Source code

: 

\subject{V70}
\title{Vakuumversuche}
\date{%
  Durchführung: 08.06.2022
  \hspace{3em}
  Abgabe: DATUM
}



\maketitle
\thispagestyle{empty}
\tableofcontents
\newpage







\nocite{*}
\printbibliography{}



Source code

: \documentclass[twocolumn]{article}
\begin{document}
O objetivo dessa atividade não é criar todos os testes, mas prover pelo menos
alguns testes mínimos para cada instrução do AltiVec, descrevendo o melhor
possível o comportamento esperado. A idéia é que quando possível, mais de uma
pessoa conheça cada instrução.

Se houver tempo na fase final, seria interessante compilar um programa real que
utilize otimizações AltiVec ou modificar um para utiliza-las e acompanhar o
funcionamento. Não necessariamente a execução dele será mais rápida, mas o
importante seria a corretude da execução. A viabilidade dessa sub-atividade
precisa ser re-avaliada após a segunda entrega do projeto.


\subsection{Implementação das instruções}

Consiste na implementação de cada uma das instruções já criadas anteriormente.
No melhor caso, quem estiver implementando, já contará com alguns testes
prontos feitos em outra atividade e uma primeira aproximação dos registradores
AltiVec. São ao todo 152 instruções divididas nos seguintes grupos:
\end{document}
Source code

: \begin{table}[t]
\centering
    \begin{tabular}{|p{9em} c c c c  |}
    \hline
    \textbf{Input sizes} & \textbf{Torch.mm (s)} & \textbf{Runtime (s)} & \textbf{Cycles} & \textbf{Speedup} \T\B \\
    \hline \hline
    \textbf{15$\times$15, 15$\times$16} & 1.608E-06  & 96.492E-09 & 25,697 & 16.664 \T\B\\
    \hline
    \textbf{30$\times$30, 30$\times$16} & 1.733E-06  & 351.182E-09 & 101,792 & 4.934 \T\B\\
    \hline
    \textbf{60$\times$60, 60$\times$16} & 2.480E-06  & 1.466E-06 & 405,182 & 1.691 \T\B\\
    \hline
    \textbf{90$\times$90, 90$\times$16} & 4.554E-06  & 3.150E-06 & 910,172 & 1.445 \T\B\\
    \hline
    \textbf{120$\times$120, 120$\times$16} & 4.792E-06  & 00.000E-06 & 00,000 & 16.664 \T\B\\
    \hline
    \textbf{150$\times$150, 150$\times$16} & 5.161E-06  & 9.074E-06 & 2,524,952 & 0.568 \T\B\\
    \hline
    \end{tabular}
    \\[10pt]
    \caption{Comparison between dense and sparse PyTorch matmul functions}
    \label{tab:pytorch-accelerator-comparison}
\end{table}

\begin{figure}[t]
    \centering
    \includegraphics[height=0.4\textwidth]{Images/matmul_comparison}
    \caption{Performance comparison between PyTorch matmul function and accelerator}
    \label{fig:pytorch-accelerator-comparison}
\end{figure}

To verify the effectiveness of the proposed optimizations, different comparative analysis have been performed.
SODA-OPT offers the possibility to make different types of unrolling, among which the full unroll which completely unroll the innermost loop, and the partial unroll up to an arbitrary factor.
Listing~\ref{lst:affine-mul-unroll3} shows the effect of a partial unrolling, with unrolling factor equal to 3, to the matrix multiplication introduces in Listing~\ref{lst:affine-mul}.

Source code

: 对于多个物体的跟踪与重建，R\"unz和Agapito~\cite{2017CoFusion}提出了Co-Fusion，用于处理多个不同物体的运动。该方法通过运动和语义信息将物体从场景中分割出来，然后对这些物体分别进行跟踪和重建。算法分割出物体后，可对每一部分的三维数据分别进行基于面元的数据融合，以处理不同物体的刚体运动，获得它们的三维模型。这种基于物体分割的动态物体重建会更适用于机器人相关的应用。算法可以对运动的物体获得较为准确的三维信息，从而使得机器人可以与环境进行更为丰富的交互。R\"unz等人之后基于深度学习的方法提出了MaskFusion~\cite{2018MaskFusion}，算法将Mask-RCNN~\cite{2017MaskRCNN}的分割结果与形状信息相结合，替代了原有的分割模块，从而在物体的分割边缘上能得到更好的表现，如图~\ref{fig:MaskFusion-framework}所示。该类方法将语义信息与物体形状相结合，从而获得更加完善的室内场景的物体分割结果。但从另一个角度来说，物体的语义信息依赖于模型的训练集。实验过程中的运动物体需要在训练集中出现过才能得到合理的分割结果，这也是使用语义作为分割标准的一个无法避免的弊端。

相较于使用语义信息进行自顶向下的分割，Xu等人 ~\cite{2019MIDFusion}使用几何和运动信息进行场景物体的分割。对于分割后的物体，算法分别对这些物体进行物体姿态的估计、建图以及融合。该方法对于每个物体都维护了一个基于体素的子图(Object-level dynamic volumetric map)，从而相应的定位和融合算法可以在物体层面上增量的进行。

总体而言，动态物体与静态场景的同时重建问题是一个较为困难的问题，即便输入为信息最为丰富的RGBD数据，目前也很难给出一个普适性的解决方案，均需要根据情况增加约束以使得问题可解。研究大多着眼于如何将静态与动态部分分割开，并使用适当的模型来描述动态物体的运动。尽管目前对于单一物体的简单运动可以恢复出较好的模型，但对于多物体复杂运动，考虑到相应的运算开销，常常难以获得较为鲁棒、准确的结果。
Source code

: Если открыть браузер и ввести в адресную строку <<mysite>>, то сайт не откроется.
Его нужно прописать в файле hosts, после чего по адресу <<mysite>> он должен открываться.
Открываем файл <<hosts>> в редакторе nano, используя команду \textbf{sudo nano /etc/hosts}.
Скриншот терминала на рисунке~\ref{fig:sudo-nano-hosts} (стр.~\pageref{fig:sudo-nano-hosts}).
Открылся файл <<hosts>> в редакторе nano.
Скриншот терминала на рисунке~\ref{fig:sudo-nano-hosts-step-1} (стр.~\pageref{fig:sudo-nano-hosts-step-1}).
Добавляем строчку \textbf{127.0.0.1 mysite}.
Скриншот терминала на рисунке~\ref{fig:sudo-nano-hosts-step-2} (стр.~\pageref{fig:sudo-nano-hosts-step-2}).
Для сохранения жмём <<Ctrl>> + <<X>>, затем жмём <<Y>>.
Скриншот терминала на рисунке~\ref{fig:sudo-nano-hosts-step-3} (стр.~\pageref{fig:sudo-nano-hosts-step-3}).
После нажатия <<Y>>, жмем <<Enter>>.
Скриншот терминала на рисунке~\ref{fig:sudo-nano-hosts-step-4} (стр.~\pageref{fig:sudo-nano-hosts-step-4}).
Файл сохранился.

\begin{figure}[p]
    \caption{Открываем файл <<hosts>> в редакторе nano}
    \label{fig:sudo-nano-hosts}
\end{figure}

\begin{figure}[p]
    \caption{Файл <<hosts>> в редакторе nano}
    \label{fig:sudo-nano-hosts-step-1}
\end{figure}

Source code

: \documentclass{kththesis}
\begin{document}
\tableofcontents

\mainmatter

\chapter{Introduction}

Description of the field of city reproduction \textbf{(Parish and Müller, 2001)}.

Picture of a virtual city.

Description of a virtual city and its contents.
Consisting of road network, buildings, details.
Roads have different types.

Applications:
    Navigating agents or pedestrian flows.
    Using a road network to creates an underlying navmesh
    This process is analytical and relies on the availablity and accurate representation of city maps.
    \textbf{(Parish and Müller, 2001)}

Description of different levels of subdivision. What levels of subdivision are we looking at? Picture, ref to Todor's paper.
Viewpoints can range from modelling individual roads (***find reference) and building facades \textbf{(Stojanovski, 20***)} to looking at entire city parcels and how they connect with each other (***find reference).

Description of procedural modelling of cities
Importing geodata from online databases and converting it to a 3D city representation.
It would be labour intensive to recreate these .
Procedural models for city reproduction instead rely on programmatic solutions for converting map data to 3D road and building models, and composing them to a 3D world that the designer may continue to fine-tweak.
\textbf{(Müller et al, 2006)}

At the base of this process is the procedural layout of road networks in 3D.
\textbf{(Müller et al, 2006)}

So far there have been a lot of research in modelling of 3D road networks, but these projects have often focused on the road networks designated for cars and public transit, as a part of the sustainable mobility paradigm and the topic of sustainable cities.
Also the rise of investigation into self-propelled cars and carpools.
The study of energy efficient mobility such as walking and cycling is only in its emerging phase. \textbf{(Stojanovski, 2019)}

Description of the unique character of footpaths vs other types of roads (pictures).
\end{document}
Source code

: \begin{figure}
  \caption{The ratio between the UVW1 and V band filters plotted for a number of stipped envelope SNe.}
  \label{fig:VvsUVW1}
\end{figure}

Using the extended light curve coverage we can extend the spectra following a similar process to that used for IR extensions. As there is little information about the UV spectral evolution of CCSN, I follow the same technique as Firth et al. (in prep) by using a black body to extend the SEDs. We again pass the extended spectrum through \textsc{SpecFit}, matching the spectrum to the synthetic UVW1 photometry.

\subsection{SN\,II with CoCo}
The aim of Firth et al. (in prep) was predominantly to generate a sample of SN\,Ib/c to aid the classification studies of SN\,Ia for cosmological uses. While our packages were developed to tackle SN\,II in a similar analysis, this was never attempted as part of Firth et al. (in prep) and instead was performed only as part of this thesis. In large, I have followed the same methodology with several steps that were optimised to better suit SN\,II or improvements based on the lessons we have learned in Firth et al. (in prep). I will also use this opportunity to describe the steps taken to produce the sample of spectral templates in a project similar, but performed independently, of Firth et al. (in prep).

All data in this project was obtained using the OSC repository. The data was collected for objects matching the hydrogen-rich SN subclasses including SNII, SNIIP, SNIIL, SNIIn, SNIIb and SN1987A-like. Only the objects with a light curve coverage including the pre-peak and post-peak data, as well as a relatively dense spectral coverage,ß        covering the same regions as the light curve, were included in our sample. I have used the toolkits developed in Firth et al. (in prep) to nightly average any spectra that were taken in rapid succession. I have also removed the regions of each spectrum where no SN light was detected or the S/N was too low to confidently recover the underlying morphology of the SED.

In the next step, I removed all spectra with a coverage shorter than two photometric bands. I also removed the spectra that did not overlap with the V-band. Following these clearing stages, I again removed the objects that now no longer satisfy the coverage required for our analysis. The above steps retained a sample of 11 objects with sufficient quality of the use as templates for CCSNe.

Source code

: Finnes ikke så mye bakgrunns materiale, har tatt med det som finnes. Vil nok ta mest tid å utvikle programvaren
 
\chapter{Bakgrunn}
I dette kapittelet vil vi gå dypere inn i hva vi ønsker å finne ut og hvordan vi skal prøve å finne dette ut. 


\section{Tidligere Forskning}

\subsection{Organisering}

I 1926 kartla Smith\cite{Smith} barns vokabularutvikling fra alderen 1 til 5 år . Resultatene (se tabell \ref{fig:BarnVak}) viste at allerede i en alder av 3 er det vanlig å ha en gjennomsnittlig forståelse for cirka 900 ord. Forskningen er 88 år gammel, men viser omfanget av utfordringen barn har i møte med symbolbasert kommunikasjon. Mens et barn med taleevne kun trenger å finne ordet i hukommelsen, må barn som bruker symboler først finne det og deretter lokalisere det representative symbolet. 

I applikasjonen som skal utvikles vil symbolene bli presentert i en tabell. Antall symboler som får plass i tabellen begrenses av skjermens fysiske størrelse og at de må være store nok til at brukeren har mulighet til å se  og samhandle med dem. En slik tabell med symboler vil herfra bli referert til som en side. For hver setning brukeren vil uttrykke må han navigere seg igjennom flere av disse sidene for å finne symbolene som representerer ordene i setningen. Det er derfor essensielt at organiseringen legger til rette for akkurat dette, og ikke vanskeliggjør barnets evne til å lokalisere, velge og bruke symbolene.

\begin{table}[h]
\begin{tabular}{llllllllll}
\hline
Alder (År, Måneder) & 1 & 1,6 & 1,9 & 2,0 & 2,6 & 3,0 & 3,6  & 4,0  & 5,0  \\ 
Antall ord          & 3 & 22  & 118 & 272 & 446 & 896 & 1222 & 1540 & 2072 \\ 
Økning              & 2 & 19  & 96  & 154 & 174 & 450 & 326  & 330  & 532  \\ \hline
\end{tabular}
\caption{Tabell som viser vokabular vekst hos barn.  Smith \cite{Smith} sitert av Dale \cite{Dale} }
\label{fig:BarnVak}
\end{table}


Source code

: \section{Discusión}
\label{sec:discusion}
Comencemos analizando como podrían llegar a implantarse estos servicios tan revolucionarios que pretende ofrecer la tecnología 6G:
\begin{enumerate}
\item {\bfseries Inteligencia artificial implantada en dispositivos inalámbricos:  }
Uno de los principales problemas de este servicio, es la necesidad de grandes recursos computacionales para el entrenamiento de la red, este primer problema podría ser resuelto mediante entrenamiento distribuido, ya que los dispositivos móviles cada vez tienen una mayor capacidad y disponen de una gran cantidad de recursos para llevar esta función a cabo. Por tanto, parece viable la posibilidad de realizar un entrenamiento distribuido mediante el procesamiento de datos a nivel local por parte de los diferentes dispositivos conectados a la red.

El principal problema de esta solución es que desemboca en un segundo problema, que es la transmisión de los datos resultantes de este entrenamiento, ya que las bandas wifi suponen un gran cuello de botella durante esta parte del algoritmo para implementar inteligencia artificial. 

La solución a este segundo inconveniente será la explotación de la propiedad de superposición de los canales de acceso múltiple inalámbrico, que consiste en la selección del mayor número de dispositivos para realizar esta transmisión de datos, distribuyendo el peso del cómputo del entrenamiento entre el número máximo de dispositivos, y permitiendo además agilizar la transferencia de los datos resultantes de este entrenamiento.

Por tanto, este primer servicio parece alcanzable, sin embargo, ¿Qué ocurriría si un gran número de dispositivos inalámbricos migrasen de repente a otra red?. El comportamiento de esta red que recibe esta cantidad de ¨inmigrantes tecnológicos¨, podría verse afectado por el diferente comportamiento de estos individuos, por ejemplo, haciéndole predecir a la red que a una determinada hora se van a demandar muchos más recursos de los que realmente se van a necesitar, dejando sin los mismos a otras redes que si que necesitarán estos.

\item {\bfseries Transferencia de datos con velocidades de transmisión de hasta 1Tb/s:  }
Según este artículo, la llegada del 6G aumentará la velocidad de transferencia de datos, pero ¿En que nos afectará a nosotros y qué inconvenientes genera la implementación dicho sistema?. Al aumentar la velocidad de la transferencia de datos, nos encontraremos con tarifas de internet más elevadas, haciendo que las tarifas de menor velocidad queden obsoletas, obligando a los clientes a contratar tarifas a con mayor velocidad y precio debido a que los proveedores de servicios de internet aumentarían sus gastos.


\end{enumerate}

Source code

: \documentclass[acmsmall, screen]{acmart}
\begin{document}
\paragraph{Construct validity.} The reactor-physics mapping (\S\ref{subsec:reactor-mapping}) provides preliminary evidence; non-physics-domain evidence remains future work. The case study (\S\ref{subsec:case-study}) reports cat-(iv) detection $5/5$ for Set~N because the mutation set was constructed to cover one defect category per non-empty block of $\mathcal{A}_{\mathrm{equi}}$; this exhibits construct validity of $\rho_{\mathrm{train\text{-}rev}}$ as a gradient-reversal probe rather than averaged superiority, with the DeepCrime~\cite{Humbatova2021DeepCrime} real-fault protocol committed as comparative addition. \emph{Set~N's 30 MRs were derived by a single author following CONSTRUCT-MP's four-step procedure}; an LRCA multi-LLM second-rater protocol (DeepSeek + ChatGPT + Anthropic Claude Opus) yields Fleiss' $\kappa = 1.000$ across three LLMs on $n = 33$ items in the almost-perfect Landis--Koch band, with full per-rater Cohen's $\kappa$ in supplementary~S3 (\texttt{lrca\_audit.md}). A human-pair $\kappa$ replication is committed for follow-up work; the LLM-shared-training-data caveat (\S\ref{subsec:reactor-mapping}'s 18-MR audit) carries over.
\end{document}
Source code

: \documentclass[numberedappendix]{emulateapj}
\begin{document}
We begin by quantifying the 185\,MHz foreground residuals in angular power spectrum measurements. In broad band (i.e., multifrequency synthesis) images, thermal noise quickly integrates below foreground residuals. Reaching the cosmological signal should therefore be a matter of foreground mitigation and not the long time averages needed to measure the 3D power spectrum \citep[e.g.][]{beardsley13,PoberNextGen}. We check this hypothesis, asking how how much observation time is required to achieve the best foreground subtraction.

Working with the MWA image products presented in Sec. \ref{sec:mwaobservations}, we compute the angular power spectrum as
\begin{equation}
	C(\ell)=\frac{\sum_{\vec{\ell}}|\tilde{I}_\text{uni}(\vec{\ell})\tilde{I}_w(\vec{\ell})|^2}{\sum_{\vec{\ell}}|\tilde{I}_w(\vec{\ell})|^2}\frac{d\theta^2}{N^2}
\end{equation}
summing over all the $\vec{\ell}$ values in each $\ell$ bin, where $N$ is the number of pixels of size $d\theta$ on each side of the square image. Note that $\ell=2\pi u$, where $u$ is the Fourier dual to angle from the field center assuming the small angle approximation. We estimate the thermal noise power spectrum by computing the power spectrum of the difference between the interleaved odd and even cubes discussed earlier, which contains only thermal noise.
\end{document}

The task -
Out of the data above, give again only the lines starting at the one holding "Importing geodata from" and ending at the one holding "ratio between the", unchanged.

Task solution -
Importing geodata from online databases and converting it to a 3D city representation.
It would be labour intensive to recreate these .
Procedural models for city reproduction instead rely on programmatic solutions for converting map data to 3D road and building models, and composing them to a 3D world that the designer may continue to fine-tweak.
\textbf{(Müller et al, 2006)}

At the base of this process is the procedural layout of road networks in 3D.
\textbf{(Müller et al, 2006)}

So far there have been a lot of research in modelling of 3D road networks, but these projects have often focused on the road networks designated for cars and public transit, as a part of the sustainable mobility paradigm and the topic of sustainable cities.
Also the rise of investigation into self-propelled cars and carpools.
The study of energy efficient mobility such as walking and cycling is only in its emerging phase. \textbf{(Stojanovski, 2019)}

Description of the unique character of footpaths vs other types of roads (pictures).
\end{document}
Source code

: \begin{figure}
  \caption{The ratio between the UVW1 and V band filters plotted for a number of stipped envelope SNe.}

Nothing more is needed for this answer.